- ENTRIES SHOWN -
=====

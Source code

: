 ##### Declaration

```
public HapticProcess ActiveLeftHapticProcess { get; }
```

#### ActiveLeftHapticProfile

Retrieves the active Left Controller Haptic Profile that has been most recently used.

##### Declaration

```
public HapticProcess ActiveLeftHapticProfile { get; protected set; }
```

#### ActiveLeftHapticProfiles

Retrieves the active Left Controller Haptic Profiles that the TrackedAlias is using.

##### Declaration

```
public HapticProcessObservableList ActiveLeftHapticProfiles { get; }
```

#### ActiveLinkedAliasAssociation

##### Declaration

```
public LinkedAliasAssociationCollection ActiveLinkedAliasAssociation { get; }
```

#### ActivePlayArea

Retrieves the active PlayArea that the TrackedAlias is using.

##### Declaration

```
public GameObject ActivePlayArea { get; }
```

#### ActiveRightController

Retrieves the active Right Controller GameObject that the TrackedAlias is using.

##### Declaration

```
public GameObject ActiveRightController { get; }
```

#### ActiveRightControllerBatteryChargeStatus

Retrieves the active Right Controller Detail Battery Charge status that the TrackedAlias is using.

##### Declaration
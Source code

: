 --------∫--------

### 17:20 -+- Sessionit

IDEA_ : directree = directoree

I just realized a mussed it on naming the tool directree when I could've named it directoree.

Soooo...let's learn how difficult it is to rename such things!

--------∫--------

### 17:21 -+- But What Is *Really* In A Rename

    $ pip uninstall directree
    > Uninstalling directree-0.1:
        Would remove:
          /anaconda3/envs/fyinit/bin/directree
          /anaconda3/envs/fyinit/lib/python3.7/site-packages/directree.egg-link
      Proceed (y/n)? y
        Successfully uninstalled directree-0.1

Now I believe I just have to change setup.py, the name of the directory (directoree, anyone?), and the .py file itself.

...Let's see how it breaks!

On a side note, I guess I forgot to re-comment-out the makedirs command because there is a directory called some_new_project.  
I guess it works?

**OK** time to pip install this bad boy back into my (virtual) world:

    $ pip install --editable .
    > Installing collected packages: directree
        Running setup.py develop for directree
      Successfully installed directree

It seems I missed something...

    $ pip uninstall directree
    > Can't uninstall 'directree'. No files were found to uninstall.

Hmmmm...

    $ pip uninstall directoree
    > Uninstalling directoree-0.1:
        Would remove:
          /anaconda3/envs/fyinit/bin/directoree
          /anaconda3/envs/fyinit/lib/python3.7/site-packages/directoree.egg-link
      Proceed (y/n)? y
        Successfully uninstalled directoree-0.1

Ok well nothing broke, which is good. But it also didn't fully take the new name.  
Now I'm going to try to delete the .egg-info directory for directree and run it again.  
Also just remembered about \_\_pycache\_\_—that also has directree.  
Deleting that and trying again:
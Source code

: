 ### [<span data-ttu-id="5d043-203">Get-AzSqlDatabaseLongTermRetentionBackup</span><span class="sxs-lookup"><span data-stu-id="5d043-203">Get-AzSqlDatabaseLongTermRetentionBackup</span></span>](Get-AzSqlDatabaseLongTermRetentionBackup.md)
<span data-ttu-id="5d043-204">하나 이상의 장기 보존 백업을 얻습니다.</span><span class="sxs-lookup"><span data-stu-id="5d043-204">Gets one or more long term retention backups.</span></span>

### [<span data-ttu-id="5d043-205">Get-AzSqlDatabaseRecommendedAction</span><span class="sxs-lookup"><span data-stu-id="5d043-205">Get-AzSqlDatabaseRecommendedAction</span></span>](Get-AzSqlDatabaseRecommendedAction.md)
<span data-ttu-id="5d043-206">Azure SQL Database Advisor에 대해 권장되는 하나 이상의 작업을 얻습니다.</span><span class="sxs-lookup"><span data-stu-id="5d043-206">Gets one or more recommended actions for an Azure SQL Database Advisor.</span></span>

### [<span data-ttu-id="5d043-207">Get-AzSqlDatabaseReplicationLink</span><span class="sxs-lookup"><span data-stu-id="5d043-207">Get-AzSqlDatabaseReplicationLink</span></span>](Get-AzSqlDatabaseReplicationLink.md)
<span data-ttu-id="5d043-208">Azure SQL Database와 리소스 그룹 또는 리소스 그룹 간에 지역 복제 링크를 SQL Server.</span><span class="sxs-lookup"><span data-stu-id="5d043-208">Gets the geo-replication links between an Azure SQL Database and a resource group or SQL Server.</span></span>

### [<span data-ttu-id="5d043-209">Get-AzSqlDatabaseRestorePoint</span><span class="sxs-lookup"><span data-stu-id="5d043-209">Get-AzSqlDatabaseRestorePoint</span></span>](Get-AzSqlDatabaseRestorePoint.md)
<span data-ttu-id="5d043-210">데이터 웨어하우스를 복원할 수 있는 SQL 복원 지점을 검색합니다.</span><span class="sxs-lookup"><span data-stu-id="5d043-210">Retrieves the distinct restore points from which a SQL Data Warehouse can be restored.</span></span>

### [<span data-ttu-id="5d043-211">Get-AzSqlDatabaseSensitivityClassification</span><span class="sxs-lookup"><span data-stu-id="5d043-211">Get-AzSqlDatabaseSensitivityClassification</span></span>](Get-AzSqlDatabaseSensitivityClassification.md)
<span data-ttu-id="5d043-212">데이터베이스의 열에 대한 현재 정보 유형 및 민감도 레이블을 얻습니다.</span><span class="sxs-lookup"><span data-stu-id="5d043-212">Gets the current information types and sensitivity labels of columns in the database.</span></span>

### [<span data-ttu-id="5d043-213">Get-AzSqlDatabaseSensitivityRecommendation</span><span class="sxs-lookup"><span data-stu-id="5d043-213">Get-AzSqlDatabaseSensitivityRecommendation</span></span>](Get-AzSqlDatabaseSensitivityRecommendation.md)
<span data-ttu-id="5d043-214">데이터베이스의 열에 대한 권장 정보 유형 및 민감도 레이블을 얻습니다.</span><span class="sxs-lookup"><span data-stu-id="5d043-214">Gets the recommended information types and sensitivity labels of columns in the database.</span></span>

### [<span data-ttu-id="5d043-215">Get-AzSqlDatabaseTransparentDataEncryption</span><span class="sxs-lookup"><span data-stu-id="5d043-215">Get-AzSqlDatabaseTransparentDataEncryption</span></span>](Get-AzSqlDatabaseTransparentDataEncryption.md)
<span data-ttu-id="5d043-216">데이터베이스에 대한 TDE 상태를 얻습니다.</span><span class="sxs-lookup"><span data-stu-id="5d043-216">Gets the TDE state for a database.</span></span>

=====

- PROBLEM -
Each line above needs to be repeated exactly, with nothing omitted.

- SOLVED PROBLEM -
Source code

: ##### Declaration

```
public HapticProcess ActiveLeftHapticProcess { get; }
```

#### ActiveLeftHapticProfile

Retrieves the active Left Controller Haptic Profile that has been most recently used.

##### Declaration

```
public HapticProcess ActiveLeftHapticProfile { get; protected set; }
```

#### ActiveLeftHapticProfiles

Retrieves the active Left Controller Haptic Profiles that the TrackedAlias is using.

##### Declaration

```
public HapticProcessObservableList ActiveLeftHapticProfiles { get; }
```

#### ActiveLinkedAliasAssociation

##### Declaration

```
public LinkedAliasAssociationCollection ActiveLinkedAliasAssociation { get; }
```

#### ActivePlayArea

Retrieves the active PlayArea that the TrackedAlias is using.

##### Declaration

```
public GameObject ActivePlayArea { get; }
```

#### ActiveRightController

Retrieves the active Right Controller GameObject that the TrackedAlias is using.

##### Declaration

```
public GameObject ActiveRightController { get; }
```

#### ActiveRightControllerBatteryChargeStatus

Retrieves the active Right Controller Detail Battery Charge status that the TrackedAlias is using.

##### Declaration
Source code

: --------∫--------

### 17:20 -+- Sessionit

IDEA_ : directree = directoree

I just realized a mussed it on naming the tool directree when I could've named it directoree.

Soooo...let's learn how difficult it is to rename such things!

--------∫--------

### 17:21 -+- But What Is *Really* In A Rename

    $ pip uninstall directree
    > Uninstalling directree-0.1:
        Would remove:
          /anaconda3/envs/fyinit/bin/directree
          /anaconda3/envs/fyinit/lib/python3.7/site-packages/directree.egg-link
      Proceed (y/n)? y
        Successfully uninstalled directree-0.1

Now I believe I just have to change setup.py, the name of the directory (directoree, anyone?), and the .py file itself.

...Let's see how it breaks!

On a side note, I guess I forgot to re-comment-out the makedirs command because there is a directory called some_new_project.  
I guess it works?

**OK** time to pip install this bad boy back into my (virtual) world:

    $ pip install --editable .
    > Installing collected packages: directree
        Running setup.py develop for directree
      Successfully installed directree

It seems I missed something...

    $ pip uninstall directree
    > Can't uninstall 'directree'. No files were found to uninstall.

Hmmmm...

    $ pip uninstall directoree
    > Uninstalling directoree-0.1:
        Would remove:
          /anaconda3/envs/fyinit/bin/directoree
          /anaconda3/envs/fyinit/lib/python3.7/site-packages/directoree.egg-link
      Proceed (y/n)? y
        Successfully uninstalled directoree-0.1

Ok well nothing broke, which is good. But it also didn't fully take the new name.  
Now I'm going to try to delete the .egg-info directory for directree and run it again.  
Also just remembered about \_\_pycache\_\_—that also has directree.  
Deleting that and trying again:
Source code

: ### [<span data-ttu-id="5d043-203">Get-AzSqlDatabaseLongTermRetentionBackup</span><span class="sxs-lookup"><span data-stu-id="5d043-203">Get-AzSqlDatabaseLongTermRetentionBackup</span></span>](Get-AzSqlDatabaseLongTermRetentionBackup.md)
<span data-ttu-id="5d043-204">하나 이상의 장기 보존 백업을 얻습니다.</span><span class="sxs-lookup"><span data-stu-id="5d043-204">Gets one or more long term retention backups.</span></span>

### [<span data-ttu-id="5d043-205">Get-AzSqlDatabaseRecommendedAction</span><span class="sxs-lookup"><span data-stu-id="5d043-205">Get-AzSqlDatabaseRecommendedAction</span></span>](Get-AzSqlDatabaseRecommendedAction.md)
<span data-ttu-id="5d043-206">Azure SQL Database Advisor에 대해 권장되는 하나 이상의 작업을 얻습니다.</span><span class="sxs-lookup"><span data-stu-id="5d043-206">Gets one or more recommended actions for an Azure SQL Database Advisor.</span></span>

### [<span data-ttu-id="5d043-207">Get-AzSqlDatabaseReplicationLink</span><span class="sxs-lookup"><span data-stu-id="5d043-207">Get-AzSqlDatabaseReplicationLink</span></span>](Get-AzSqlDatabaseReplicationLink.md)
<span data-ttu-id="5d043-208">Azure SQL Database와 리소스 그룹 또는 리소스 그룹 간에 지역 복제 링크를 SQL Server.</span><span class="sxs-lookup"><span data-stu-id="5d043-208">Gets the geo-replication links between an Azure SQL Database and a resource group or SQL Server.</span></span>

### [<span data-ttu-id="5d043-209">Get-AzSqlDatabaseRestorePoint</span><span class="sxs-lookup"><span data-stu-id="5d043-209">Get-AzSqlDatabaseRestorePoint</span></span>](Get-AzSqlDatabaseRestorePoint.md)
<span data-ttu-id="5d043-210">데이터 웨어하우스를 복원할 수 있는 SQL 복원 지점을 검색합니다.</span><span class="sxs-lookup"><span data-stu-id="5d043-210">Retrieves the distinct restore points from which a SQL Data Warehouse can be restored.</span></span>

### [<span data-ttu-id="5d043-211">Get-AzSqlDatabaseSensitivityClassification</span><span class="sxs-lookup"><span data-stu-id="5d043-211">Get-AzSqlDatabaseSensitivityClassification</span></span>](Get-AzSqlDatabaseSensitivityClassification.md)
<span data-ttu-id="5d043-212">데이터베이스의 열에 대한 현재 정보 유형 및 민감도 레이블을 얻습니다.</span><span class="sxs-lookup"><span data-stu-id="5d043-212">Gets the current information types and sensitivity labels of columns in the database.</span></span>

### [<span data-ttu-id="5d043-213">Get-AzSqlDatabaseSensitivityRecommendation</span><span class="sxs-lookup"><span data-stu-id="5d043-213">Get-AzSqlDatabaseSensitivityRecommendation</span></span>](Get-AzSqlDatabaseSensitivityRecommendation.md)
<span data-ttu-id="5d043-214">데이터베이스의 열에 대한 권장 정보 유형 및 민감도 레이블을 얻습니다.</span><span class="sxs-lookup"><span data-stu-id="5d043-214">Gets the recommended information types and sensitivity labels of columns in the database.</span></span>

### [<span data-ttu-id="5d043-215">Get-AzSqlDatabaseTransparentDataEncryption</span><span class="sxs-lookup"><span data-stu-id="5d043-215">Get-AzSqlDatabaseTransparentDataEncryption</span></span>](Get-AzSqlDatabaseTransparentDataEncryption.md)
<span data-ttu-id="5d043-216">데이터베이스에 대한 TDE 상태를 얻습니다.</span><span class="sxs-lookup"><span data-stu-id="5d043-216">Gets the TDE state for a database.</span></span>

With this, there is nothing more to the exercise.